ALLEN CLARK MIGHT describe himself as a backyard gardener, but there’s nothing amateurish about his results. In 2024, he brought a 974-pound pumpkin to the state fair, winning not one but three blue ribbons, including the People’s Choice Award.   

“Pumpkins love the sunshine and they love the dry climate we have,” he says, noting the warm springtime temperatures and limited pests. 

Clark started cultivating pumpkins just a few years ago, when he grew a nine-pounder in his Albuquerque backyard. That was all it took to get hooked. 

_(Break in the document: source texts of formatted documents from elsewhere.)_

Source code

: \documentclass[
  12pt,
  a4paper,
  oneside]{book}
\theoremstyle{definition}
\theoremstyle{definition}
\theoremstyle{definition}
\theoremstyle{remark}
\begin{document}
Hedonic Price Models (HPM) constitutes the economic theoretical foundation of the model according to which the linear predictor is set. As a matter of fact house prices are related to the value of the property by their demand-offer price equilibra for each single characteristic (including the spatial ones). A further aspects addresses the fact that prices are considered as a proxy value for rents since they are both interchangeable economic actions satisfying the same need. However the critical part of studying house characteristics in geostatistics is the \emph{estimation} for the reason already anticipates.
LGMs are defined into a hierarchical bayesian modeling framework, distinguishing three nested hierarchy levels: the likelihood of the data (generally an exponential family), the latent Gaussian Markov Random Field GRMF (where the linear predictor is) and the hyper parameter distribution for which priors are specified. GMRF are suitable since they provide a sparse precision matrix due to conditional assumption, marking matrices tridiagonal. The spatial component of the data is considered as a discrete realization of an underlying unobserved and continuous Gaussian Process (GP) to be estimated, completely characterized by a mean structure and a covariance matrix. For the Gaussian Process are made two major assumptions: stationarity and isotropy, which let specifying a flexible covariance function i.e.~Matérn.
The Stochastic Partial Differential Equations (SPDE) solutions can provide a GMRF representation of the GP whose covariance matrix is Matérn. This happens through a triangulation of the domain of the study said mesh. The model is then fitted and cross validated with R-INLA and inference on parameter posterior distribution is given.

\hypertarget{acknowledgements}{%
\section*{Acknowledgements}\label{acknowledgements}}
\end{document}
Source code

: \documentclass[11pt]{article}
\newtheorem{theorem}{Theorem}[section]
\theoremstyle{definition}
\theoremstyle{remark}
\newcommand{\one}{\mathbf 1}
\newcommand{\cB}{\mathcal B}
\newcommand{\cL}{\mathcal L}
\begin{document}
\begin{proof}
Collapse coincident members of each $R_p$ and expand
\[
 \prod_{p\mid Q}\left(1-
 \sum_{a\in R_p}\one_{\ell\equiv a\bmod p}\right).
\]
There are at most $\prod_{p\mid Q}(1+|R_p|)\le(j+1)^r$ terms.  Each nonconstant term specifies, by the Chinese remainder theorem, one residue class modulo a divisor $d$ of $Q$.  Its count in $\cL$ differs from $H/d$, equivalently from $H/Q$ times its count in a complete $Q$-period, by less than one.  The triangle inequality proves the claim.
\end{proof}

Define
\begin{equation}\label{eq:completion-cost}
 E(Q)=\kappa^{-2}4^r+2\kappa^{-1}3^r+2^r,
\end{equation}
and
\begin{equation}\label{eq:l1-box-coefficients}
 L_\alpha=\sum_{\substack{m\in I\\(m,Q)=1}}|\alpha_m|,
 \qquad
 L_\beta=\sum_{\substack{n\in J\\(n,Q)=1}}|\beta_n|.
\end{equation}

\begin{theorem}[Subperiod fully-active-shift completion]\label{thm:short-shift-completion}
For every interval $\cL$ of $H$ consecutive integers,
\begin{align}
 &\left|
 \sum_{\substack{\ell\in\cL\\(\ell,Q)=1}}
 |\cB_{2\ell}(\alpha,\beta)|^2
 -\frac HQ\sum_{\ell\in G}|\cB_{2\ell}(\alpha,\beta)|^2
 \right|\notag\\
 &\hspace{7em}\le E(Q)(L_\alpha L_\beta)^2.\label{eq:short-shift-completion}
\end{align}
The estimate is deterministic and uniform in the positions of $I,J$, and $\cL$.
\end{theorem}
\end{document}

He quickly dug into raising competitive pumpkins, but the learning curve was steep. Before last year’s nearly half-ton winner, the largest pumpkin he’d ever grown was 53 pounds. After expanding his garden footprint and refining his methods to manage soil pH and combat squash bugs, his prize pumpkin started to grow as much as 35 pounds per day.  

As September approached last year, an unanticipated problem became clear: Clark didn’t know how he was going to get the gigantic pumpkin out of his yard in his Academy Place neighborhood. He eventually located a crane operator who agreed to lift the cucurbit over his house and onto the bed of a truck, which transported it to Expo New Mexico. There, it wowed visitors and judges alike, falling short of the state record by fewer than 50 pounds.  

“I really enjoyed standing in the corner of the room and watching people come in and just hit a wall of amazement,” he says. “It was fascinating to watch people have this genuine reaction—thinking it’s fake or like, How could it get that big?”